* What is being asked *
Write out the records in full and without alteration, setting aside their pictures.

Stored data
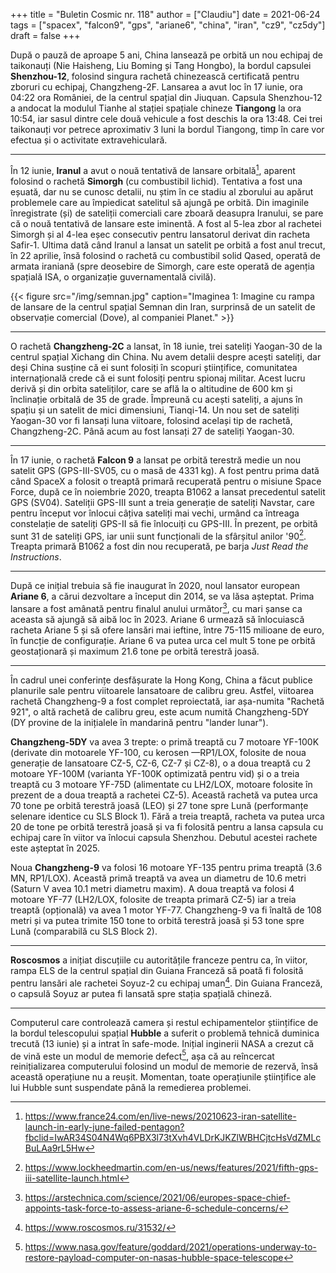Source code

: +++
title = "Buletin Cosmic nr. 118"
author = ["Claudiu"]
date = 2021-06-24
tags = ["spacex", "falcon9", "gps", "ariane6", "china", "iran", "cz9", "cz5dy"]
draft = false
+++

După o pauză de aproape 5 ani, China lansează pe orbită un nou echipaj de taikonauți (Nie Haisheng, Liu Boming și Tang Hongbo), la bordul capsulei **Shenzhou-12**, folosind singura rachetă chinezească certificată pentru zboruri cu echipaj, Changzheng-2F. Lansarea a avut loc în 17 iunie, ora 04:22 ora României, de la centrul spațial din Jiuquan. Capsula Shenzhou-12 a andocat la modulul Tianhe al stației spațiale chineze **Tiangong** la ora 10:54, iar sasul dintre cele două vehicule a fost deschis la ora 13:48. Cei trei taikonauți vor petrece aproximativ 3 luni la bordul Tiangong, timp în care vor efectua și o activitate extravehiculară.

---

În 12 iunie, **Iranul** a avut o nouă tentativă de lansare orbitală[^fn:1], aparent folosind o rachetă **Simorgh** (cu combustibil lichid).
Tentativa a fost una eșuată, dar nu se cunosc detalii, nu știm în ce stadiu al zborului au apărut problemele care au împiedicat satelitul să ajungă pe orbită. Din imaginile înregistrate (și) de sateliții comerciali care zboară deasupra Iranului, se pare că o nouă tentativă de lansare este iminentă.
A fost al 5-lea zbor al rachetei Simorgh și al 4-lea eșec consecutiv pentru lansatorul derivat din racheta Safir-1. Ultima dată când Iranul a lansat un satelit pe orbită a fost anul trecut, în 22 aprilie, însă folosind o rachetă cu combustibil solid Qased, operată de armata iraniană (spre deosebire de Simorgh, care este operată de agenția spațială ISA, o organizație guvernamentală civilă).

{{< figure src="/img/semnan.jpg" caption="Imaginea 1: Imagine cu rampa de lansare de la centrul spațial Semnan din Iran, surprinsă de un satelit de observație comercial (Dove), al companiei Planet." >}}

---

O rachetă **Changzheng-2C** a lansat, în 18 iunie, trei sateliți Yaogan-30 de la centrul spațial Xichang din China. Nu avem detalii despre acești sateliți, dar deși China susține că ei sunt folosiți în scopuri științifice, comunitatea internațională crede că ei sunt folosiți pentru spionaj militar. Acest lucru derivă și din orbita sateliților, care se află la o altitudine de 600 km și înclinație orbitală de 35 de grade. Împreună cu acești sateliți, a ajuns în spațiu și un satelit de mici dimensiuni, Tianqi-14. Un nou set de sateliți Yaogan-30 vor fi lansați luna viitoare, folosind același tip de rachetă, Changzheng-2C. Până acum au fost lansați 27 de sateliți Yaogan-30.

---

În 17 iunie, o rachetă **Falcon 9** a lansat pe orbită terestră medie un nou satelit GPS (GPS-III-SV05, cu o masă de 4331 kg). A fost pentru prima dată când SpaceX a folosit o treaptă primară recuperată pentru o misiune Space Force, după ce în noiembrie 2020, treapta B1062 a lansat precedentul satelit GPS (SV04). Sateliții GPS-III sunt a treia generație de sateliți Navstar, care pentru început vor înlocui câțiva sateliți mai vechi, urmând ca întreaga constelație de sateliți GPS-II să fie înlocuiți cu GPS-III. În prezent, pe orbită sunt 31 de sateliți GPS, iar unii sunt funcționali de la sfârșitul anilor '90[^fn:2]. Treapta primară B1062 a fost din nou recuperată, pe barja _Just Read the Instructions_.

---

După ce inițial trebuia să fie inaugurat în 2020, noul lansator european **Ariane 6**, a cărui dezvoltare a început din 2014, se va lăsa așteptat. Prima lansare a fost amânată pentru finalul anului următor[^fn:3], cu mari șanse ca aceasta să ajungă să aibă loc în 2023. Ariane 6 urmează să înlocuiască racheta Ariane 5 și să ofere lansări mai ieftine, între 75-115 milioane de euro, în funcție de configurație. Ariane 6 va putea urca cel mult 5 tone pe orbită geostaționară și maximum 21.6 tone pe orbită terestră joasă.

---

În cadrul unei conferințe desfășurate la Hong Kong, China a făcut publice planurile sale pentru viitoarele lansatoare de calibru greu. Astfel, viitoarea rachetă Changzheng-9 a fost complet reproiectată, iar așa-numita "Rachetă 921", o altă rachetă de calibru greu, este acum numită Changzheng-5DY (DY provine de la inițialele în mandarină pentru "lander lunar").

**Changzheng-5DY** va avea 3 trepte: o primă treaptă cu 7 motoare YF-100K (derivate din motoarele YF-100, cu kerosen —RP1/LOX, folosite de noua generație de lansatoare CZ-5, CZ-6, CZ-7 și CZ-8), o a doua treaptă cu 2 motoare YF-100M (varianta YF-100K optimizată pentru vid) și o a treia treaptă cu 3 motoare YF-75D (alimentate cu LH2/LOX, motoare folosite în prezent de a doua treaptă a rachetei CZ-5). Această rachetă va putea urca 70 tone pe orbită terestră joasă (LEO) și 27 tone spre Lună (performanțe selenare identice cu SLS Block 1). Fără a treia treaptă, racheta va putea urca 20 de tone pe orbită terestră joasă și va fi folosită pentru a lansa capsula cu echipaj care în viitor va înlocui capsula Shenzhou. Debutul acestei rachete este așteptat în 2025.

Noua **Changzheng-9** va folosi 16 motoare YF-135 pentru prima treaptă (3.6 MN, RP1/LOX). Această primă treaptă va avea un diametru de 10.6 metri (Saturn V avea 10.1 metri diametru maxim). A doua treaptă va folosi 4 motoare YF-77 (LH2/LOX, folosite de treapta primară CZ-5) iar a treia treaptă (opțională) va avea 1 motor YF-77. Changzheng-9 va fi înaltă de 108 metri și va putea trimite 150 tone to orbită terestră joasă și 53 tone spre Lună (comparabilă cu SLS Block 2).

---

**Roscosmos** a inițiat discuțiile cu autoritățile franceze pentru ca, în viitor, rampa ELS de la centrul spațial din Guiana Franceză să poată fi folosită pentru lansări ale rachetei Soyuz-2 cu echipaj uman[^fn:4]. Din Guiana Franceză, o capsulă Soyuz ar putea fi lansată spre stația spațială chineză.

---

Computerul care controlează camera și restul echipamentelor științifice de la bordul telescopului spațial **Hubble** a suferit o problemă tehnică duminica trecută (13 iunie) și a intrat în safe-mode. Inițial inginerii NASA a crezut că de vină este un modul de memorie defect[^fn:5], așa că au reîncercat reinițializarea computerului folosind un modul de memorie de rezervă, însă această operațiune nu a reușit. Momentan, toate operațiunile științifice ale lui Hubble sunt suspendate până la remedierea problemei.

[^fn:1]: <https://www.france24.com/en/live-news/20210623-iran-satellite-launch-in-early-june-failed-pentagon?fbclid=IwAR34S04N4Wq6PBX3l73tXvh4VLDrKJKZlWBHCjtcHsVdZMLcBuLAa9rL5Hw>
[^fn:2]: <https://www.lockheedmartin.com/en-us/news/features/2021/fifth-gps-iii-satellite-launch.html>
[^fn:3]: <https://arstechnica.com/science/2021/06/europes-space-chief-appoints-task-force-to-assess-ariane-6-schedule-concerns/>
[^fn:4]: <https://www.roscosmos.ru/31532/>
[^fn:5]: <https://www.nasa.gov/feature/goddard/2021/operations-underway-to-restore-payload-computer-on-nasas-hubble-space-telescope>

* Result of the task *
Source code

: +++
title = "Buletin Cosmic nr. 118"
author = ["Claudiu"]
date = 2021-06-24
tags = ["spacex", "falcon9", "gps", "ariane6", "china", "iran", "cz9", "cz5dy"]
draft = false
+++

După o pauză de aproape 5 ani, China lansează pe orbită un nou echipaj de taikonauți (Nie Haisheng, Liu Boming și Tang Hongbo), la bordul capsulei **Shenzhou-12**, folosind singura rachetă chinezească certificată pentru zboruri cu echipaj, Changzheng-2F. Lansarea a avut loc în 17 iunie, ora 04:22 ora României, de la centrul spațial din Jiuquan. Capsula Shenzhou-12 a andocat la modulul Tianhe al stației spațiale chineze **Tiangong** la ora 10:54, iar sasul dintre cele două vehicule a fost deschis la ora 13:48. Cei trei taikonauți vor petrece aproximativ 3 luni la bordul Tiangong, timp în care vor efectua și o activitate extravehiculară.

---

În 12 iunie, **Iranul** a avut o nouă tentativă de lansare orbitală[^fn:1], aparent folosind o rachetă **Simorgh** (cu combustibil lichid).
Tentativa a fost una eșuată, dar nu se cunosc detalii, nu știm în ce stadiu al zborului au apărut problemele care au împiedicat satelitul să ajungă pe orbită. Din imaginile înregistrate (și) de sateliții comerciali care zboară deasupra Iranului, se pare că o nouă tentativă de lansare este iminentă.
A fost al 5-lea zbor al rachetei Simorgh și al 4-lea eșec consecutiv pentru lansatorul derivat din racheta Safir-1. Ultima dată când Iranul a lansat un satelit pe orbită a fost anul trecut, în 22 aprilie, însă folosind o rachetă cu combustibil solid Qased, operată de armata iraniană (spre deosebire de Simorgh, care este operată de agenția spațială ISA, o organizație guvernamentală civilă).

{{< figure src="/img/semnan.jpg" caption="Imaginea 1: Imagine cu rampa de lansare de la centrul spațial Semnan din Iran, surprinsă de un satelit de observație comercial (Dove), al companiei Planet." >}}

---

O rachetă **Changzheng-2C** a lansat, în 18 iunie, trei sateliți Yaogan-30 de la centrul spațial Xichang din China. Nu avem detalii despre acești sateliți, dar deși China susține că ei sunt folosiți în scopuri științifice, comunitatea internațională crede că ei sunt folosiți pentru spionaj militar. Acest lucru derivă și din orbita sateliților, care se află la o altitudine de 600 km și înclinație orbitală de 35 de grade. Împreună cu acești sateliți, a ajuns în spațiu și un satelit de mici dimensiuni, Tianqi-14. Un nou set de sateliți Yaogan-30 vor fi lansați luna viitoare, folosind același tip de rachetă, Changzheng-2C. Până acum au fost lansați 27 de sateliți Yaogan-30.

---

În 17 iunie, o rachetă **Falcon 9** a lansat pe orbită terestră medie un nou satelit GPS (GPS-III-SV05, cu o masă de 4331 kg). A fost pentru prima dată când SpaceX a folosit o treaptă primară recuperată pentru o misiune Space Force, după ce în noiembrie 2020, treapta B1062 a lansat precedentul satelit GPS (SV04). Sateliții GPS-III sunt a treia generație de sateliți Navstar, care pentru început vor înlocui câțiva sateliți mai vechi, urmând ca întreaga constelație de sateliți GPS-II să fie înlocuiți cu GPS-III. În prezent, pe orbită sunt 31 de sateliți GPS, iar unii sunt funcționali de la sfârșitul anilor '90[^fn:2]. Treapta primară B1062 a fost din nou recuperată, pe barja _Just Read the Instructions_.

---

După ce inițial trebuia să fie inaugurat în 2020, noul lansator european **Ariane 6**, a cărui dezvoltare a început din 2014, se va lăsa așteptat. Prima lansare a fost amânată pentru finalul anului următor[^fn:3], cu mari șanse ca aceasta să ajungă să aibă loc în 2023. Ariane 6 urmează să înlocuiască racheta Ariane 5 și să ofere lansări mai ieftine, între 75-115 milioane de euro, în funcție de configurație. Ariane 6 va putea urca cel mult 5 tone pe orbită geostaționară și maximum 21.6 tone pe orbită terestră joasă.

---

În cadrul unei conferințe desfășurate la Hong Kong, China a făcut publice planurile sale pentru viitoarele lansatoare de calibru greu. Astfel, viitoarea rachetă Changzheng-9 a fost complet reproiectată, iar așa-numita "Rachetă 921", o altă rachetă de calibru greu, este acum numită Changzheng-5DY (DY provine de la inițialele în mandarină pentru "lander lunar").

**Changzheng-5DY** va avea 3 trepte: o primă treaptă cu 7 motoare YF-100K (derivate din motoarele YF-100, cu kerosen —RP1/LOX, folosite de noua generație de lansatoare CZ-5, CZ-6, CZ-7 și CZ-8), o a doua treaptă cu 2 motoare YF-100M (varianta YF-100K optimizată pentru vid) și o a treia treaptă cu 3 motoare YF-75D (alimentate cu LH2/LOX, motoare folosite în prezent de a doua treaptă a rachetei CZ-5). Această rachetă va putea urca 70 tone pe orbită terestră joasă (LEO) și 27 tone spre Lună (performanțe selenare identice cu SLS Block 1). Fără a treia treaptă, racheta va putea urca 20 de tone pe orbită terestră joasă și va fi folosită pentru a lansa capsula cu echipaj care în viitor va înlocui capsula Shenzhou. Debutul acestei rachete este așteptat în 2025.

Noua **Changzheng-9** va folosi 16 motoare YF-135 pentru prima treaptă (3.6 MN, RP1/LOX). Această primă treaptă va avea un diametru de 10.6 metri (Saturn V avea 10.1 metri diametru maxim). A doua treaptă va folosi 4 motoare YF-77 (LH2/LOX, folosite de treapta primară CZ-5) iar a treia treaptă (opțională) va avea 1 motor YF-77. Changzheng-9 va fi înaltă de 108 metri și va putea trimite 150 tone to orbită terestră joasă și 53 tone spre Lună (comparabilă cu SLS Block 2).

---

**Roscosmos** a inițiat discuțiile cu autoritățile franceze pentru ca, în viitor, rampa ELS de la centrul spațial din Guiana Franceză să poată fi folosită pentru lansări ale rachetei Soyuz-2 cu echipaj uman[^fn:4]. Din Guiana Franceză, o capsulă Soyuz ar putea fi lansată spre stația spațială chineză.

---

Computerul care controlează camera și restul echipamentelor științifice de la bordul telescopului spațial **Hubble** a suferit o problemă tehnică duminica trecută (13 iunie) și a intrat în safe-mode. Inițial inginerii NASA a crezut că de vină este un modul de memorie defect[^fn:5], așa că au reîncercat reinițializarea computerului folosind un modul de memorie de rezervă, însă această operațiune nu a reușit. Momentan, toate operațiunile științifice ale lui Hubble sunt suspendate până la remedierea problemei.

[^fn:1]: <https://www.france24.com/en/live-news/20210623-iran-satellite-launch-in-early-june-failed-pentagon?fbclid=IwAR34S04N4Wq6PBX3l73tXvh4VLDrKJKZlWBHCjtcHsVdZMLcBuLAa9rL5Hw>
[^fn:2]: <https://www.lockheedmartin.com/en-us/news/features/2021/fifth-gps-iii-satellite-launch.html>
[^fn:3]: <https://arstechnica.com/science/2021/06/europes-space-chief-appoints-task-force-to-assess-ariane-6-schedule-concerns/>
[^fn:4]: <https://www.roscosmos.ru/31532/>
[^fn:5]: <https://www.nasa.gov/feature/goddard/2021/operations-underway-to-restore-payload-computer-on-nasas-hubble-space-telescope>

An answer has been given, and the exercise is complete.